Usually, the Trump administration referred to the virus as "coronavirus", "the coronavirus", or, more commonly in press releases and official documents, the official WHO name of "COVID-19". The response team headed by VP Mike Pence was termed the "Coronavirus Task Force", for example.

There are however, instances prior to March 12th, when the allegations were tweeted by a Chinese official for the first time, where a location was attached to the disease.

As far back as the start of February, White House chief economic advisor Larry Kudlow described the virus as "the Chinese virus" in an interview with Fox Business Network.

Mike Pompeo and Republican Senators & Representatives repeatedly used the term "Wuhan Virus" in press briefings and in debates in the weeks leading up to the 12th. On the 9th, GOP Leader Kevin McCarthy tweeted a link to the CDC website, saying that it offered "Everything you need to know about the Chinese coronavirus".

On March 10th, Trump retweeted a tweet by Charlie Kirk, the founder of Turning Point USA, which calls the virus "China Virus" and says that "the US stands a chance if we can control of our borders"(sic).
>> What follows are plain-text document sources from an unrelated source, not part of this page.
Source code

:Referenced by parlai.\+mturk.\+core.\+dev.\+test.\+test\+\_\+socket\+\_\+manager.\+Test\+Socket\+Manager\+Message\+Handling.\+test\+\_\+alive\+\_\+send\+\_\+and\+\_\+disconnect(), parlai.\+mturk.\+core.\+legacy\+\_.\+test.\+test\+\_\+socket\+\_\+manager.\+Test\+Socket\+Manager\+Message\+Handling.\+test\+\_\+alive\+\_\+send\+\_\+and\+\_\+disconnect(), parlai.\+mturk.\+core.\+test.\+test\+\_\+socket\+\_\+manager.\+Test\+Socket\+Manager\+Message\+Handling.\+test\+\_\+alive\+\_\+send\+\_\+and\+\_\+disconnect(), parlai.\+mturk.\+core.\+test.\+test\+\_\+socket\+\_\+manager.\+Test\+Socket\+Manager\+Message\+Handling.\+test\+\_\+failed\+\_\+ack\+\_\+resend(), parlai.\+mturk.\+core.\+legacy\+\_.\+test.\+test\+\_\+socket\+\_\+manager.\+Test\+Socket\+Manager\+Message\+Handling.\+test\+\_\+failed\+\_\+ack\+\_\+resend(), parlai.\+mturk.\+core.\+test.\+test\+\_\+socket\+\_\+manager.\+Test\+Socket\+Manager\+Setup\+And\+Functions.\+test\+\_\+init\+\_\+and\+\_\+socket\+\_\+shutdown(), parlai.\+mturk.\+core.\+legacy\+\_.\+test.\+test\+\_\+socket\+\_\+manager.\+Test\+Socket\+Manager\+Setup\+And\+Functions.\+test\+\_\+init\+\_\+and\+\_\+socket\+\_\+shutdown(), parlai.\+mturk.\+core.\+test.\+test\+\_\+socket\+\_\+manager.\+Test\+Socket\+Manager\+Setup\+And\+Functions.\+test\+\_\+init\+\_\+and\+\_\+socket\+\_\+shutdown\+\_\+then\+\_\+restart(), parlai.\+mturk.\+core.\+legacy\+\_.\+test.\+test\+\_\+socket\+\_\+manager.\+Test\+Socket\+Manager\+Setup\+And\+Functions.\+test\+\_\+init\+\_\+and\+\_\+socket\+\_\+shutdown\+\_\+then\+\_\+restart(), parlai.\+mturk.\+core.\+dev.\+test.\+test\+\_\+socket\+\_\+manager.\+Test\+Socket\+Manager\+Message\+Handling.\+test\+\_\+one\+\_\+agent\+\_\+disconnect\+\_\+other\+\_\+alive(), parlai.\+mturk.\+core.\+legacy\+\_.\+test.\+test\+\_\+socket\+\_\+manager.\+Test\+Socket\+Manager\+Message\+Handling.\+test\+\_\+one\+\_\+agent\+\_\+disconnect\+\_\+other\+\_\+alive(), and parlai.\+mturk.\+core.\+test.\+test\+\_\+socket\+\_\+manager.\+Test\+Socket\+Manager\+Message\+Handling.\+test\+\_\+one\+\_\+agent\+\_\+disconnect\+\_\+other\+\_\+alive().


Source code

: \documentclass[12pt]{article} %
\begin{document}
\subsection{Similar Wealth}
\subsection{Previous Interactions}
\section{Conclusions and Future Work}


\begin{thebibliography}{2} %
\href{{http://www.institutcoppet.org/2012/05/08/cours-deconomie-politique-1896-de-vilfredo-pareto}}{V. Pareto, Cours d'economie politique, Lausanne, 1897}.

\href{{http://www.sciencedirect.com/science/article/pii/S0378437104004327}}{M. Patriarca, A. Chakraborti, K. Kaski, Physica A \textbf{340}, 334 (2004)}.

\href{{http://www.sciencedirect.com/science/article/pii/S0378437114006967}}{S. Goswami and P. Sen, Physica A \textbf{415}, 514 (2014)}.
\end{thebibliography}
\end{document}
In his address on March 11th which announced the travel ban to Schengen countries, Trump described the disease as a "foreign virus".

It should be noted that this is not specific to the Trump administration, indeed, before March, many media outlets also included a geographic adjective in their reporting, including the BBC, the Guardian, Al Jazeera, the Financial Times, Reuters, Scientific American, the Associated Press, the Global Times, and the Washington Post, amongst others. This term then fell out of use towards the end of February, as this analysis by Axios shows, being replaced by the WHO sanctioned terms.

In conclusion, then, while US administration officials usually used the term "coronavirus", or the medical term "COVID-19", there was significant use of a geographic adjective, be that "China", "Chinese", or "Wuhan". While this was not initially exclusive to conservative politicians or administration officials, in the last couple of weeks in response to many claims that the term is racist, offensive, and inaccurate, this language has become far less popular, and now is used in the US almost solely by Republican officials & conservative media outlets, and has become far more frequently used by these individuals.


I'm pretty sure you won't find any published statistical studies on this question sufficient to answer the question about "usual terminology." So any answer would have to be anecdotal and possibly based on memory.

I recall that the media terminology in the early reporting varied between "Wuhan virus" and "coronavirus" in the beginning and, later, began to also include "Covid-19." My memory also informs me that the White House's terminology pattern was not significantly different from that of the media until the Chinese propaganda campaign began which you describe in your question.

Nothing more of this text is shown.